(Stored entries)
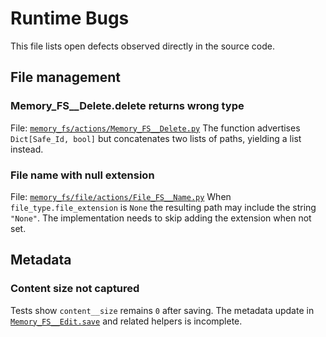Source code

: # Runtime Bugs

This file lists open defects observed directly in the source code.

## File management

### Memory_FS__Delete.delete returns wrong type
File: [`memory_fs/actions/Memory_FS__Delete.py`](https://github.com/owasp-sbot/Memory-FS/blob/dev/memory_fs/actions/Memory_FS__Delete.py)
The function advertises `Dict[Safe_Id, bool]` but concatenates two lists of paths, yielding a list instead.

### File name with null extension
File: [`memory_fs/file/actions/File_FS__Name.py`](https://github.com/owasp-sbot/Memory-FS/blob/dev/memory_fs/file/actions/File_FS__Name.py)
When `file_type.file_extension` is `None` the resulting path may include the string `"None"`. The implementation needs to skip adding the extension when not set.

## Metadata

### Content size not captured
Tests show `content__size` remains `0` after saving. The metadata update in [`Memory_FS__Edit.save`](https://github.com/owasp-sbot/Memory-FS/blob/dev/memory_fs/actions/Memory_FS__Edit.py) and related helpers is incomplete.
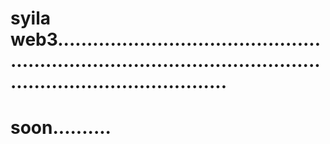 # syila web3.......................................................................................................................................
# soon..........
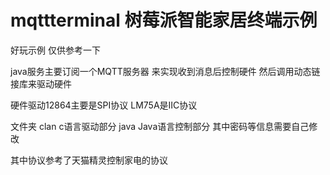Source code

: # mqttterminal 树莓派智能家居终端示例

好玩示例  仅供参考一下

java服务主要订阅一个MQTT服务器 来实现收到消息后控制硬件
然后调用动态链接库来驱动硬件 

硬件驱动12864主要是SPI协议 LM75A是IIC协议

文件夹
clan   c语言驱动部分
java   Java语言控制部分
其中密码等信息需要自己修改

其中协议参考了天猫精灵控制家电的协议 

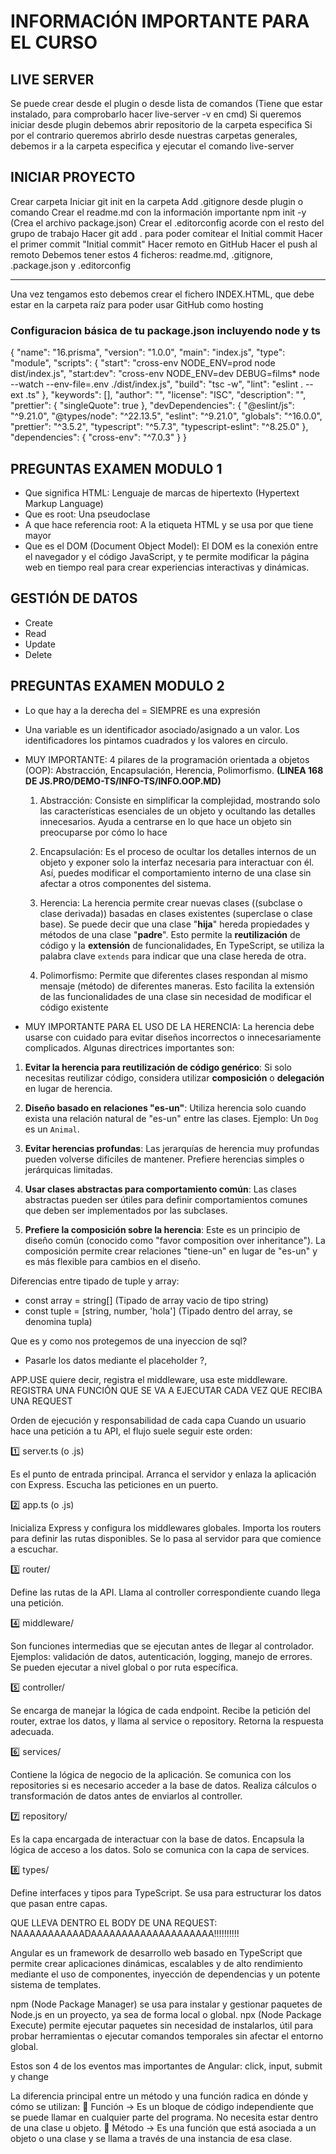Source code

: # INFORMACIÓN IMPORTANTE PARA EL CURSO

## LIVE SERVER

Se puede crear desde el plugin o desde lista de comandos (Tiene que estar instalado, para comprobarlo hacer live-server -v en cmd)
Si queremos iniciar desde plugin debemos abrir repositorio de la carpeta especifica
Si por el contrario queremos abrirlo desde nuestras carpetas generales, debemos ir a la carpeta especifica y ejecutar el comando live-server

## INICIAR PROYECTO

Crear carpeta
Iniciar git init en la carpeta
Add .gitignore desde plugin o comando
Crear el readme.md con la información importante
npm init -y (Crea el archivo package.json)
Crear el .editorconfig acorde con el resto del grupo de trabajo
Hacer git add . para poder comitear el Initial commit
Hacer el primer commit "Initial commit"
Hacer remoto en GitHub
Hacer el push al remoto
Debemos tener estos 4 ficheros: readme.md, .gitignore, .package.json y .editorconfig

---

Una vez tengamos esto debemos crear el fichero INDEX.HTML, que debe estar en la carpeta raíz para poder usar GitHub como hosting

### Configuracion básica de tu package.json incluyendo node y ts

{
"name": "16.prisma",
"version": "1.0.0",
"main": "index.js",
"type": "module",
"scripts": {
"start": "cross-env NODE_ENV=prod node dist/index.js",
"start:dev": "cross-env NODE_ENV=dev DEBUG=films\* node --watch --env-file=.env ./dist/index.js",
"build": "tsc -w",
"lint": "eslint . --ext .ts"
},
"keywords": [],
"author": "",
"license": "ISC",
"description": "",
"prettier": {
"singleQuote": true
},
"devDependencies": {
"@eslint/js": "^9.21.0",
"@types/node": "^22.13.5",
"eslint": "^9.21.0",
"globals": "^16.0.0",
"prettier": "^3.5.2",
"typescript": "^5.7.3",
"typescript-eslint": "^8.25.0"
},
"dependencies": {
"cross-env": "^7.0.3"
}
}

## PREGUNTAS EXAMEN MODULO 1

-   Que significa HTML: Lenguaje de marcas de hipertexto (Hypertext Markup Language)
-   Que es root: Una pseudoclase
-   A que hace referencia root: A la etiqueta HTML y se usa por que tiene mayor
-   Que es el DOM (Document Object Model): El DOM es la conexión entre el navegador y el código JavaScript, y te permite modificar la página web en tiempo real para crear experiencias interactivas y dinámicas.

## GESTIÓN DE DATOS

-   Create
-   Read
-   Update
-   Delete

## PREGUNTAS EXAMEN MODULO 2

-   Lo que hay a la derecha del = SIEMPRE es una expresión
-   Una variable es un identificador asociado/asignado a un valor. Los identificadores los pintamos cuadrados y los valores en circulo.
-   MUY IMPORTANTE: 4 pilares de la programación orientada a objetos (OOP): Abstracción, Encapsulación, Herencia, Polimorfismo. **(LINEA 168 DE JS.PRO/DEMO-TS/INFO-TS/INFO.OOP.MD)**

    1. Abstracción: Consiste en simplificar la complejidad, mostrando solo las características esenciales de un objeto y ocultando las detalles innecesarios. Ayuda a centrarse en lo que hace un objeto sin preocuparse por cómo lo hace

    2. Encapsulación: Es el proceso de ocultar los detalles internos de un objeto y exponer solo la interfaz necesaria para interactuar con él. Así, puedes modificar el comportamiento interno de una clase sin afectar a otros componentes del sistema.

    3. Herencia: La herencia permite crear nuevas clases ((subclase o clase derivada)) basadas en clases existentes (superclase o clase base). Se puede decir que una clase "**hija**" hereda propiedades y métodos de una clase "**padre**". Esto permite la **reutilización** de código y la **extensión** de funcionalidades, En TypeScript, se utiliza la palabra clave `extends` para indicar que una clase hereda de otra.

    4. Polimorfismo: Permite que diferentes clases respondan al mismo mensaje (método) de diferentes maneras. Esto facilita la extensión de las funcionalidades de una clase sin necesidad de modificar el código existente

-   MUY IMPORTANTE PARA EL USO DE LA HERENCIA:
    La herencia debe usarse con cuidado para evitar diseños incorrectos o innecesariamente complicados. Algunas directrices importantes son:

1. **Evitar la herencia para reutilización de código genérico**: Si solo necesitas reutilizar código, considera utilizar **composición** o **delegación** en lugar de herencia.

2. **Diseño basado en relaciones "es-un"**: Utiliza herencia solo cuando exista una relación natural de "es-un" entre las clases. Ejemplo: Un `Dog` es un `Animal`.

3. **Evitar herencias profundas**: Las jerarquías de herencia muy profundas pueden volverse difíciles de mantener. Prefiere herencias simples o jerárquicas limitadas.

4. **Usar clases abstractas para comportamiento común**: Las clases abstractas pueden ser útiles para definir comportamientos comunes que deben ser implementados por las subclases.

5. **Prefiere la composición sobre la herencia**: Este es un principio de diseño común (conocido como "favor composition over inheritance"). La composición permite crear relaciones "tiene-un" en lugar de "es-un" y es más flexible para cambios en el diseño.

Diferencias entre tipado de tuple y array:

-   const array = string[] (Tipado de array vacio de tipo string)
-   const tuple = [string, number, 'hola'] (Tipado dentro del array, se denomina tupla)

Que es y como nos protegemos de una inyeccion de sql?

-   Pasarle los datos mediante el placeholder ?,

APP.USE quiere decir, registra el middleware, usa este middleware. REGISTRA UNA FUNCIÓN QUE SE VA A EJECUTAR CADA VEZ QUE RECIBA UNA REQUEST

Orden de ejecución y responsabilidad de cada capa
Cuando un usuario hace una petición a tu API, el flujo suele seguir este orden:

1️⃣ server.ts (o .js)

Es el punto de entrada principal.
Arranca el servidor y enlaza la aplicación con Express.
Escucha las peticiones en un puerto.

2️⃣ app.ts (o .js)

Inicializa Express y configura los middlewares globales.
Importa los routers para definir las rutas disponibles.
Se lo pasa al servidor para que comience a escuchar.

3️⃣ router/

Define las rutas de la API.
Llama al controller correspondiente cuando llega una petición.

4️⃣ middleware/

Son funciones intermedias que se ejecutan antes de llegar al controlador.
Ejemplos: validación de datos, autenticación, logging, manejo de errores.
Se pueden ejecutar a nivel global o por ruta específica.

5️⃣ controller/

Se encarga de manejar la lógica de cada endpoint.
Recibe la petición del router, extrae los datos, y llama al service o repository.
Retorna la respuesta adecuada.

6️⃣ services/

Contiene la lógica de negocio de la aplicación.
Se comunica con los repositories si es necesario acceder a la base de datos.
Realiza cálculos o transformación de datos antes de enviarlos al controller.

7️⃣ repository/

Es la capa encargada de interactuar con la base de datos.
Encapsula la lógica de acceso a los datos.
Solo se comunica con la capa de services.

8️⃣ types/

Define interfaces y tipos para TypeScript.
Se usa para estructurar los datos que pasan entre capas.

QUE LLEVA DENTRO EL BODY DE UNA REQUEST: NAAAAAAAAAAADAAAAAAAAAAAAAAAAAAAA!!!!!!!!!!

Angular es un framework de desarrollo web basado en TypeScript que permite crear aplicaciones dinámicas, escalables y de alto rendimiento mediante el uso de componentes, inyección de dependencias y un potente sistema de templates.

npm (Node Package Manager) se usa para instalar y gestionar paquetes de Node.js en un proyecto, ya sea de forma local o global.
npx (Node Package Execute) permite ejecutar paquetes sin necesidad de instalarlos, útil para probar herramientas o ejecutar comandos temporales sin afectar el entorno global.

Estos son 4 de los eventos mas importantes de Angular: click, input, submit y change

La diferencia principal entre un método y una función radica en dónde y cómo se utilizan:
🔹 Función → Es un bloque de código independiente que se puede llamar en cualquier parte del programa. No necesita estar dentro de una clase u objeto.
🔹 Método → Es una función que está asociada a un objeto o una clase y se llama a través de una instancia de esa clase.
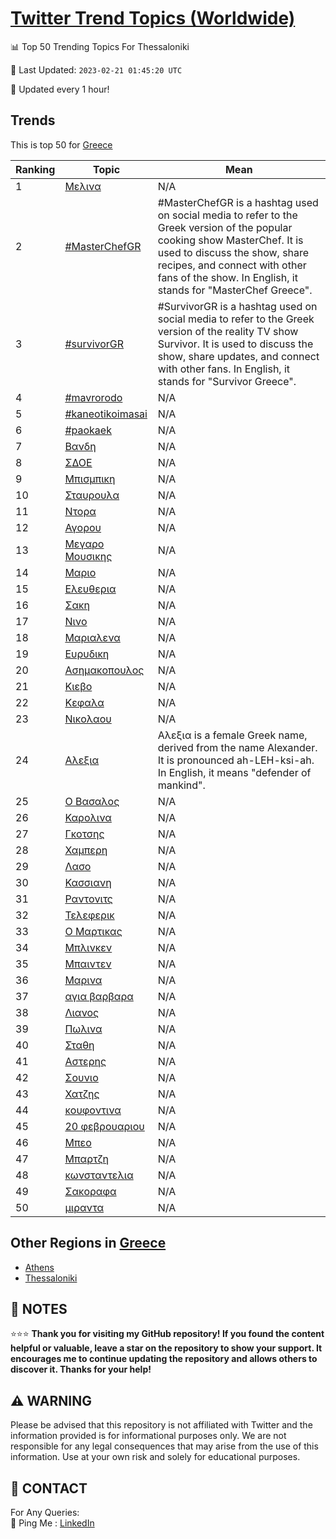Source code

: [Twitter Trend Topics (Worldwide)](https://github.com/ErcinDedeoglu/Twitter-Trend-Topics)
==========


📊 Top 50 Trending Topics For Thessaloniki

📆 Last Updated: `2023-02-21 01:45:20 UTC`

🔧 Updated every 1 hour!


## Trends

This is top 50 for [Greece](</Greece>)

| Ranking | Topic | Mean |
| ------- | ------------ | ------------ |
| 1 | [Μελινα](http://twitter.com/search?q=%ce%9c%ce%b5%ce%bb%ce%b9%ce%bd%ce%b1) | N/A |
| 2 | [#MasterChefGR](http://twitter.com/search?q=%23MasterChefGR) | #MasterChefGR is a hashtag used on social media to refer to the Greek version of the popular cooking show MasterChef. It is used to discuss the show, share recipes, and connect with other fans of the show. In English, it stands for "MasterChef Greece". |
| 3 | [#survivorGR](http://twitter.com/search?q=%23survivorGR) | #SurvivorGR is a hashtag used on social media to refer to the Greek version of the reality TV show Survivor. It is used to discuss the show, share updates, and connect with other fans. In English, it stands for "Survivor Greece". |
| 4 | [#mavrorodo](http://twitter.com/search?q=%23mavrorodo) | N/A |
| 5 | [#kaneotikoimasai](http://twitter.com/search?q=%23kaneotikoimasai) | N/A |
| 6 | [#paokaek](http://twitter.com/search?q=%23paokaek) | N/A |
| 7 | [Βανδη](http://twitter.com/search?q=%ce%92%ce%b1%ce%bd%ce%b4%ce%b7) | N/A |
| 8 | [ΣΔΟΕ](http://twitter.com/search?q=%ce%a3%ce%94%ce%9f%ce%95) | N/A |
| 9 | [Μπισμπικη](http://twitter.com/search?q=%ce%9c%cf%80%ce%b9%cf%83%ce%bc%cf%80%ce%b9%ce%ba%ce%b7) | N/A |
| 10 | [Σταυρουλα](http://twitter.com/search?q=%ce%a3%cf%84%ce%b1%cf%85%cf%81%ce%bf%cf%85%ce%bb%ce%b1) | N/A |
| 11 | [Ντορα](http://twitter.com/search?q=%ce%9d%cf%84%ce%bf%cf%81%ce%b1) | N/A |
| 12 | [Αγορου](http://twitter.com/search?q=%ce%91%ce%b3%ce%bf%cf%81%ce%bf%cf%85) | N/A |
| 13 | [Μεγαρο Μουσικης](http://twitter.com/search?q=%ce%9c%ce%b5%ce%b3%ce%b1%cf%81%ce%bf+%ce%9c%ce%bf%cf%85%cf%83%ce%b9%ce%ba%ce%b7%cf%82) | N/A |
| 14 | [Μαριο](http://twitter.com/search?q=%ce%9c%ce%b1%cf%81%ce%b9%ce%bf) | N/A |
| 15 | [Ελευθερια](http://twitter.com/search?q=%ce%95%ce%bb%ce%b5%cf%85%ce%b8%ce%b5%cf%81%ce%b9%ce%b1) | N/A |
| 16 | [Σακη](http://twitter.com/search?q=%ce%a3%ce%b1%ce%ba%ce%b7) | N/A |
| 17 | [Νινο](http://twitter.com/search?q=%ce%9d%ce%b9%ce%bd%ce%bf) | N/A |
| 18 | [Μαριαλενα](http://twitter.com/search?q=%ce%9c%ce%b1%cf%81%ce%b9%ce%b1%ce%bb%ce%b5%ce%bd%ce%b1) | N/A |
| 19 | [Ευρυδικη](http://twitter.com/search?q=%ce%95%cf%85%cf%81%cf%85%ce%b4%ce%b9%ce%ba%ce%b7) | N/A |
| 20 | [Ασημακοπουλος](http://twitter.com/search?q=%ce%91%cf%83%ce%b7%ce%bc%ce%b1%ce%ba%ce%bf%cf%80%ce%bf%cf%85%ce%bb%ce%bf%cf%82) | N/A |
| 21 | [Κιεβο](http://twitter.com/search?q=%ce%9a%ce%b9%ce%b5%ce%b2%ce%bf) | N/A |
| 22 | [Κεφαλα](http://twitter.com/search?q=%ce%9a%ce%b5%cf%86%ce%b1%ce%bb%ce%b1) | N/A |
| 23 | [Νικολαου](http://twitter.com/search?q=%ce%9d%ce%b9%ce%ba%ce%bf%ce%bb%ce%b1%ce%bf%cf%85) | N/A |
| 24 | [Αλεξια](http://twitter.com/search?q=%ce%91%ce%bb%ce%b5%ce%be%ce%b9%ce%b1) | Αλεξια is a female Greek name, derived from the name Alexander. It is pronounced ah-LEH-ksi-ah. In English, it means "defender of mankind". |
| 25 | [Ο Βασαλος](http://twitter.com/search?q=%ce%9f+%ce%92%ce%b1%cf%83%ce%b1%ce%bb%ce%bf%cf%82) | N/A |
| 26 | [Καρολινα](http://twitter.com/search?q=%ce%9a%ce%b1%cf%81%ce%bf%ce%bb%ce%b9%ce%bd%ce%b1) | N/A |
| 27 | [Γκοτσης](http://twitter.com/search?q=%ce%93%ce%ba%ce%bf%cf%84%cf%83%ce%b7%cf%82) | N/A |
| 28 | [Χαμπερη](http://twitter.com/search?q=%ce%a7%ce%b1%ce%bc%cf%80%ce%b5%cf%81%ce%b7) | N/A |
| 29 | [Λασο](http://twitter.com/search?q=%ce%9b%ce%b1%cf%83%ce%bf) | N/A |
| 30 | [Κασσιανη](http://twitter.com/search?q=%ce%9a%ce%b1%cf%83%cf%83%ce%b9%ce%b1%ce%bd%ce%b7) | N/A |
| 31 | [Ραντονιτς](http://twitter.com/search?q=%ce%a1%ce%b1%ce%bd%cf%84%ce%bf%ce%bd%ce%b9%cf%84%cf%82) | N/A |
| 32 | [Τελεφερικ](http://twitter.com/search?q=%ce%a4%ce%b5%ce%bb%ce%b5%cf%86%ce%b5%cf%81%ce%b9%ce%ba) | N/A |
| 33 | [Ο Μαρτικας](http://twitter.com/search?q=%ce%9f+%ce%9c%ce%b1%cf%81%cf%84%ce%b9%ce%ba%ce%b1%cf%82) | N/A |
| 34 | [Μπλινκεν](http://twitter.com/search?q=%ce%9c%cf%80%ce%bb%ce%b9%ce%bd%ce%ba%ce%b5%ce%bd) | N/A |
| 35 | [Μπαιντεν](http://twitter.com/search?q=%ce%9c%cf%80%ce%b1%ce%b9%ce%bd%cf%84%ce%b5%ce%bd) | N/A |
| 36 | [Μαρινα](http://twitter.com/search?q=%ce%9c%ce%b1%cf%81%ce%b9%ce%bd%ce%b1) | N/A |
| 37 | [αγια βαρβαρα](http://twitter.com/search?q=%ce%b1%ce%b3%ce%b9%ce%b1+%ce%b2%ce%b1%cf%81%ce%b2%ce%b1%cf%81%ce%b1) | N/A |
| 38 | [Λιανος](http://twitter.com/search?q=%ce%9b%ce%b9%ce%b1%ce%bd%ce%bf%cf%82) | N/A |
| 39 | [Πωλινα](http://twitter.com/search?q=%ce%a0%cf%89%ce%bb%ce%b9%ce%bd%ce%b1) | N/A |
| 40 | [Σταθη](http://twitter.com/search?q=%ce%a3%cf%84%ce%b1%ce%b8%ce%b7) | N/A |
| 41 | [Αστερης](http://twitter.com/search?q=%ce%91%cf%83%cf%84%ce%b5%cf%81%ce%b7%cf%82) | N/A |
| 42 | [Σουνιο](http://twitter.com/search?q=%ce%a3%ce%bf%cf%85%ce%bd%ce%b9%ce%bf) | N/A |
| 43 | [Χατζης](http://twitter.com/search?q=%ce%a7%ce%b1%cf%84%ce%b6%ce%b7%cf%82) | N/A |
| 44 | [κουφοντινα](http://twitter.com/search?q=%ce%ba%ce%bf%cf%85%cf%86%ce%bf%ce%bd%cf%84%ce%b9%ce%bd%ce%b1) | N/A |
| 45 | [20 φεβρουαριου](http://twitter.com/search?q=20+%cf%86%ce%b5%ce%b2%cf%81%ce%bf%cf%85%ce%b1%cf%81%ce%b9%ce%bf%cf%85) | N/A |
| 46 | [Μπεο](http://twitter.com/search?q=%ce%9c%cf%80%ce%b5%ce%bf) | N/A |
| 47 | [Μπαρτζη](http://twitter.com/search?q=%ce%9c%cf%80%ce%b1%cf%81%cf%84%ce%b6%ce%b7) | N/A |
| 48 | [κωνσταντελια](http://twitter.com/search?q=%ce%ba%cf%89%ce%bd%cf%83%cf%84%ce%b1%ce%bd%cf%84%ce%b5%ce%bb%ce%b9%ce%b1) | N/A |
| 49 | [Σακοραφα](http://twitter.com/search?q=%ce%a3%ce%b1%ce%ba%ce%bf%cf%81%ce%b1%cf%86%ce%b1) | N/A |
| 50 | [μιραντα](http://twitter.com/search?q=%ce%bc%ce%b9%cf%81%ce%b1%ce%bd%cf%84%ce%b1) | N/A |



## Other Regions in [Greece](</Greece>)

* [Athens](</Greece/Athens.md>)
* [Thessaloniki](</Greece/Thessaloniki.md>)



## 📝 NOTES

⭐⭐⭐ **Thank you for visiting my GitHub repository! If you found the content helpful or valuable, leave a star on the repository to show your support. It encourages me to continue updating the repository and allows others to discover it. Thanks for your help!**


## ⚠️ WARNING

Please be advised that this repository is not affiliated with Twitter and the information provided is for informational purposes only. We are not responsible for any legal consequences that may arise from the use of this information. Use at your own risk and solely for educational purposes.


## 📨 CONTACT

 For Any Queries:  
            🏓 Ping Me : [LinkedIn](https://www.linkedin.com/in/ercindedeoglu/)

*Your goal*
Collect every line with the string "HTML" from the records, and copy each.

*Task answer*
Una vez tengamos esto debemos crear el fichero INDEX.HTML, que debe estar en la carpeta raíz para poder usar GitHub como hosting
-   Que significa HTML: Lenguaje de marcas de hipertexto (Hypertext Markup Language)
-   A que hace referencia root: A la etiqueta HTML y se usa por que tiene mayor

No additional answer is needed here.